** Opening Data shown block **
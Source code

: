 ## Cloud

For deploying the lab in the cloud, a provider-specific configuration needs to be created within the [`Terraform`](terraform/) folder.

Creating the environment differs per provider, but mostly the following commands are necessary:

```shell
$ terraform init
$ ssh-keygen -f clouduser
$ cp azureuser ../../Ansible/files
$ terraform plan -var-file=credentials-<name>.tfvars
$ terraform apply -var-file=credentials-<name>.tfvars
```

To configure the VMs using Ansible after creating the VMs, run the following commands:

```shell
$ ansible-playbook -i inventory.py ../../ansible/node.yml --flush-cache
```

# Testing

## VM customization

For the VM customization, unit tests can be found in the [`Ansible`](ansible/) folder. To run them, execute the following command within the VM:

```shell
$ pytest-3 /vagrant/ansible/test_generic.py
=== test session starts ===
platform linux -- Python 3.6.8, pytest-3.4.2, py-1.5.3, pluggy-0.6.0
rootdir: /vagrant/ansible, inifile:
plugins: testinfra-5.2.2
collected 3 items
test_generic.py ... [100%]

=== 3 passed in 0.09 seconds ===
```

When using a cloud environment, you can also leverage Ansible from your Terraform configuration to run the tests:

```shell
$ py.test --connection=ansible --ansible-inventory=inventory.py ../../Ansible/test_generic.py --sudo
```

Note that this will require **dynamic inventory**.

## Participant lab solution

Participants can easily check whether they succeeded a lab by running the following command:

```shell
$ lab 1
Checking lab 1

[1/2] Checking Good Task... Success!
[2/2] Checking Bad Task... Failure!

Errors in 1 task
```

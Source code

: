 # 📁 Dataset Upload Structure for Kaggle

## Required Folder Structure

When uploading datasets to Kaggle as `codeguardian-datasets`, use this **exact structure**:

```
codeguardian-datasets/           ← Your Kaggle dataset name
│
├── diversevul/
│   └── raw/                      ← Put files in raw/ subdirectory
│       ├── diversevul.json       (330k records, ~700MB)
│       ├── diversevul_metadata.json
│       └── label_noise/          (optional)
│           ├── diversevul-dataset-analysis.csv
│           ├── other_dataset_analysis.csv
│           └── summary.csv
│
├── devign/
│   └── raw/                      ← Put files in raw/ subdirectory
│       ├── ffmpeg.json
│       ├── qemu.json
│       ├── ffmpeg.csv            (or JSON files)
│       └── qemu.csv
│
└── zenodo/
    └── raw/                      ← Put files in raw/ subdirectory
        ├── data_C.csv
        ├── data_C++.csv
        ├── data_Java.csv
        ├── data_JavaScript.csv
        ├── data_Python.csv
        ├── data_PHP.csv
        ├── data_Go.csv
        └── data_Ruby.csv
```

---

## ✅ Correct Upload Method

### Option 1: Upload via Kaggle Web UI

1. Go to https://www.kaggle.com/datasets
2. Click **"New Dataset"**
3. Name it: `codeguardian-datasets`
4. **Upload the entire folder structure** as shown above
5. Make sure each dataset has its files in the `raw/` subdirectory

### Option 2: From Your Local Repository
** Closing Data shown block **
** Opening Data shown block **
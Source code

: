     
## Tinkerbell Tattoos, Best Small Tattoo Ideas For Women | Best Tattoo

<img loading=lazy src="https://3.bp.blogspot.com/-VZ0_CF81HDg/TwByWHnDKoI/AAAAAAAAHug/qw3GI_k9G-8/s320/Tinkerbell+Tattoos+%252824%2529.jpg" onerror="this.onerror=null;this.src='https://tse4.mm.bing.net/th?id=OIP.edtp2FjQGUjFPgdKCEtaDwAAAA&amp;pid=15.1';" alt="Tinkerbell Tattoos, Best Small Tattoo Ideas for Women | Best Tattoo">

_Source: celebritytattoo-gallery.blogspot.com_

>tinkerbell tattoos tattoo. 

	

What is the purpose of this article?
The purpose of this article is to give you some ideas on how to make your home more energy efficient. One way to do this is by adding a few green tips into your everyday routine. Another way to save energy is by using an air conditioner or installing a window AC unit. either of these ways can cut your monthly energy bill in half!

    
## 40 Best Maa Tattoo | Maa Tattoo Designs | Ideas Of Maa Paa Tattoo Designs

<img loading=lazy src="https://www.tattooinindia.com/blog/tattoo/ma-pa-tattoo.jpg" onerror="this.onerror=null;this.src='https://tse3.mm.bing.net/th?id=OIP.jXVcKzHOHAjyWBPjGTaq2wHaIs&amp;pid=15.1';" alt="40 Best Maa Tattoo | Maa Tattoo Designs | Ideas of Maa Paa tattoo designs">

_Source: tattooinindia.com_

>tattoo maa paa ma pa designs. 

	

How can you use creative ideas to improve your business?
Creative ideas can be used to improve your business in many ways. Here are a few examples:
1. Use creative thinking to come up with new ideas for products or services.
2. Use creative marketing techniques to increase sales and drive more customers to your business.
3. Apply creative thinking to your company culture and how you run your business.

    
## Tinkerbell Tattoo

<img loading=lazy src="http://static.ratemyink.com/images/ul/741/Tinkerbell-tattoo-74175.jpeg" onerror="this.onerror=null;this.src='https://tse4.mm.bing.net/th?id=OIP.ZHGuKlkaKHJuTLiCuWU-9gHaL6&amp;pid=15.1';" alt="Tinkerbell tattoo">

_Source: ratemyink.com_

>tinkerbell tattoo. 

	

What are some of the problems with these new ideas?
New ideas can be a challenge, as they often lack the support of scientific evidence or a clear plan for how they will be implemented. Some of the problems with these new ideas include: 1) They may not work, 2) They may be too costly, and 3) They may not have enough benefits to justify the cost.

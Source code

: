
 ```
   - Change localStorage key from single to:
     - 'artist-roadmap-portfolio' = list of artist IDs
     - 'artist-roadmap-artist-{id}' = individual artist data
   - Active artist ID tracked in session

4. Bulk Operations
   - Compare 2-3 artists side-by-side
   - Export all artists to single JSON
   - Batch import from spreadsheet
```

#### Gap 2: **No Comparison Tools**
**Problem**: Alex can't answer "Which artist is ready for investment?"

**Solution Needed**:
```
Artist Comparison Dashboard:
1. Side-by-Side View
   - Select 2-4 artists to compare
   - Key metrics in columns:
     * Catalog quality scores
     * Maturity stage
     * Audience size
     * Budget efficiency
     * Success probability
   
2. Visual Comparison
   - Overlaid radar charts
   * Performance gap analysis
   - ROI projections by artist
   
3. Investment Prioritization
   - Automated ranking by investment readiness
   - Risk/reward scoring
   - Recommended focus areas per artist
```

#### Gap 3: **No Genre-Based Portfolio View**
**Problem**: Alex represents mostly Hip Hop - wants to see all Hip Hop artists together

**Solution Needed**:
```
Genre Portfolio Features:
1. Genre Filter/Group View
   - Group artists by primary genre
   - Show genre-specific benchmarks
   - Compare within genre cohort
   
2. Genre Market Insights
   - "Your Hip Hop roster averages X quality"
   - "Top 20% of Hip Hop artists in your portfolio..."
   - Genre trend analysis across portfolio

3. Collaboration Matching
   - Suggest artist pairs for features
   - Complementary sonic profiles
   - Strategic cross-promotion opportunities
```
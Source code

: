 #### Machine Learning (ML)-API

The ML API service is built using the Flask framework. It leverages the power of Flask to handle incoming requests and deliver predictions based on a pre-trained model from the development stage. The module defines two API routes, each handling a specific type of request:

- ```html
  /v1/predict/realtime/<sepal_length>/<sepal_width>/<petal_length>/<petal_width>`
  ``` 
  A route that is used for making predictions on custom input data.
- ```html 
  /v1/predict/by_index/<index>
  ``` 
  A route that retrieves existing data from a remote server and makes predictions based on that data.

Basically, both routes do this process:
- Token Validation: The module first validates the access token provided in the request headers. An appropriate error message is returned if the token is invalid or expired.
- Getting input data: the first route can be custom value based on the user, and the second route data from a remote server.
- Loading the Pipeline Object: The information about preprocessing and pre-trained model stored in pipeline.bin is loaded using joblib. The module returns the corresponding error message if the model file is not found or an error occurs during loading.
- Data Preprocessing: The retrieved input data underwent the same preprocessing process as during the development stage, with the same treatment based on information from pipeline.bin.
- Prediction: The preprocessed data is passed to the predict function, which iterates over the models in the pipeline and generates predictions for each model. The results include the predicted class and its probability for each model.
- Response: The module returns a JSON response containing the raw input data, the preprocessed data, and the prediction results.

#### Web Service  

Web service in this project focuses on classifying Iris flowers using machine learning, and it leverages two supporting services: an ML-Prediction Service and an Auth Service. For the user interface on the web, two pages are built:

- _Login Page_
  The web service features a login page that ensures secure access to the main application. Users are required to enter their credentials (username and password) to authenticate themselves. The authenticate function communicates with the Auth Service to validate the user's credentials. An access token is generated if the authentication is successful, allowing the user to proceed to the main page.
** Closing Data shown block **
** Opening Data shown block **
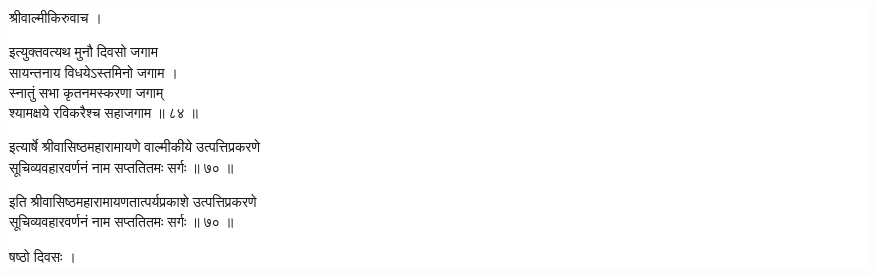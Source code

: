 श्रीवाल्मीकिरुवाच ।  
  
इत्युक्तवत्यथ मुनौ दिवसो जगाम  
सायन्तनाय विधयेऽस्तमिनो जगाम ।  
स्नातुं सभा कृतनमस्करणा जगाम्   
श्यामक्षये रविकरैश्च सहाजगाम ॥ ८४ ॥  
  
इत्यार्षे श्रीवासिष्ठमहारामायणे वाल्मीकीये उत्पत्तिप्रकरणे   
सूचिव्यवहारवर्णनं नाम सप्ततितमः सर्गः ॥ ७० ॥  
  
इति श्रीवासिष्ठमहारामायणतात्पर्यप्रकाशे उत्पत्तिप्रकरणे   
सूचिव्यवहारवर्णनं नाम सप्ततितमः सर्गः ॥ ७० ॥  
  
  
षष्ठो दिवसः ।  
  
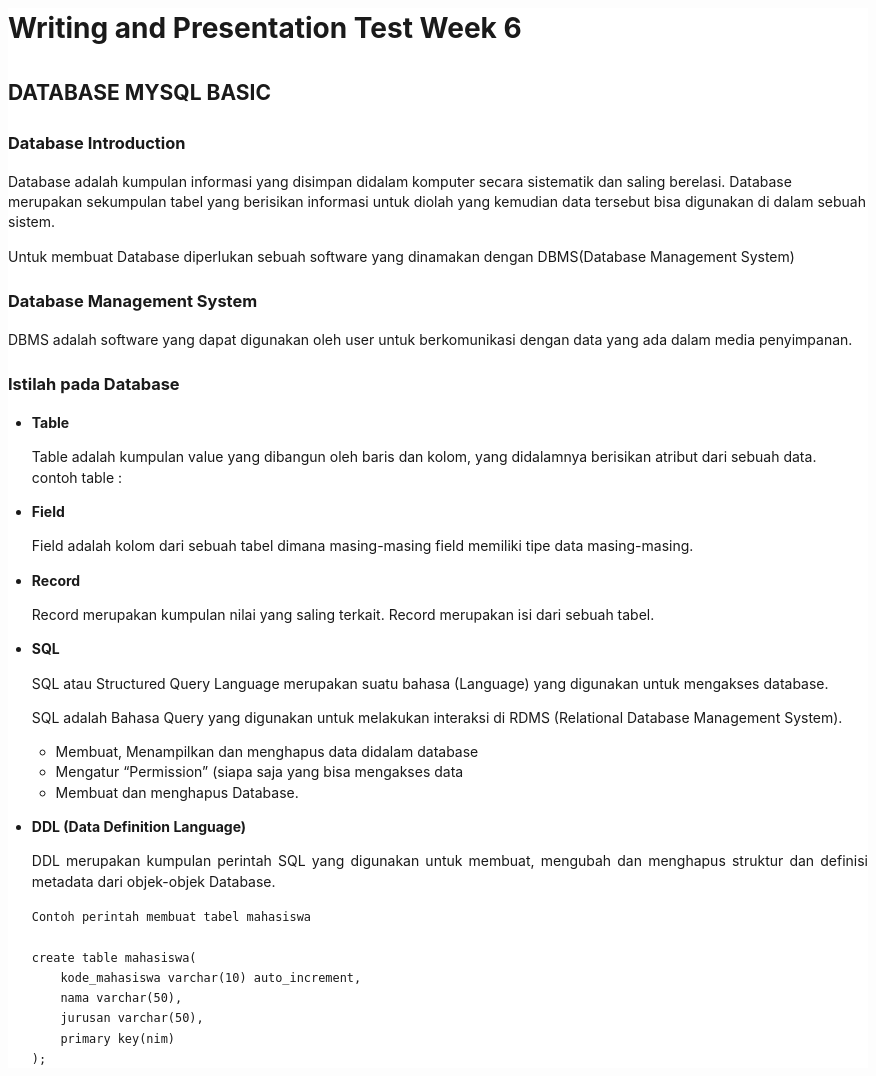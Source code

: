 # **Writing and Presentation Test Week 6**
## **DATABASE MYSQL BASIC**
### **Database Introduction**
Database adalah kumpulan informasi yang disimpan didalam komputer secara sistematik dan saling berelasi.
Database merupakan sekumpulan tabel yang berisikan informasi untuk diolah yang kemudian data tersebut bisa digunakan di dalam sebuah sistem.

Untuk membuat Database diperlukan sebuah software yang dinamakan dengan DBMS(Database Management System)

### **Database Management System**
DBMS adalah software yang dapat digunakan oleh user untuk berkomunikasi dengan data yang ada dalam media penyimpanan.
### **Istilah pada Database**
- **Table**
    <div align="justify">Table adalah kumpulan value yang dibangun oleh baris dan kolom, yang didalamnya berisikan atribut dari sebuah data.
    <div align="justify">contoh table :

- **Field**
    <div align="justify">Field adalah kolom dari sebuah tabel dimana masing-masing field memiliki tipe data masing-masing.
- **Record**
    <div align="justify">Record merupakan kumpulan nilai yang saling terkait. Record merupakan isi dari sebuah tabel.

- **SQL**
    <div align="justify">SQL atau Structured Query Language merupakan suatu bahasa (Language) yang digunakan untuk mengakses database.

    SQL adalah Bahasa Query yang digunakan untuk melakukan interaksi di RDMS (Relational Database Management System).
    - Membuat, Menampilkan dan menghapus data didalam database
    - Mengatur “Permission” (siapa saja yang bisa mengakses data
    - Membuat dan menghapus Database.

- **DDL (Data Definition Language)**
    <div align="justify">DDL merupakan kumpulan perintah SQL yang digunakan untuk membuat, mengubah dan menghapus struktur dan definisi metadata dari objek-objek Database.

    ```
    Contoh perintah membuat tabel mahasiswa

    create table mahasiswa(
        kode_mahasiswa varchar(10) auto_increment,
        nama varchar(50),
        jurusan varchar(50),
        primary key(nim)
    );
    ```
** Closing Data shown block **
*About this task*
What number of lines in the data above include the string "commands"? Answer with that number only.

*Finished task*
2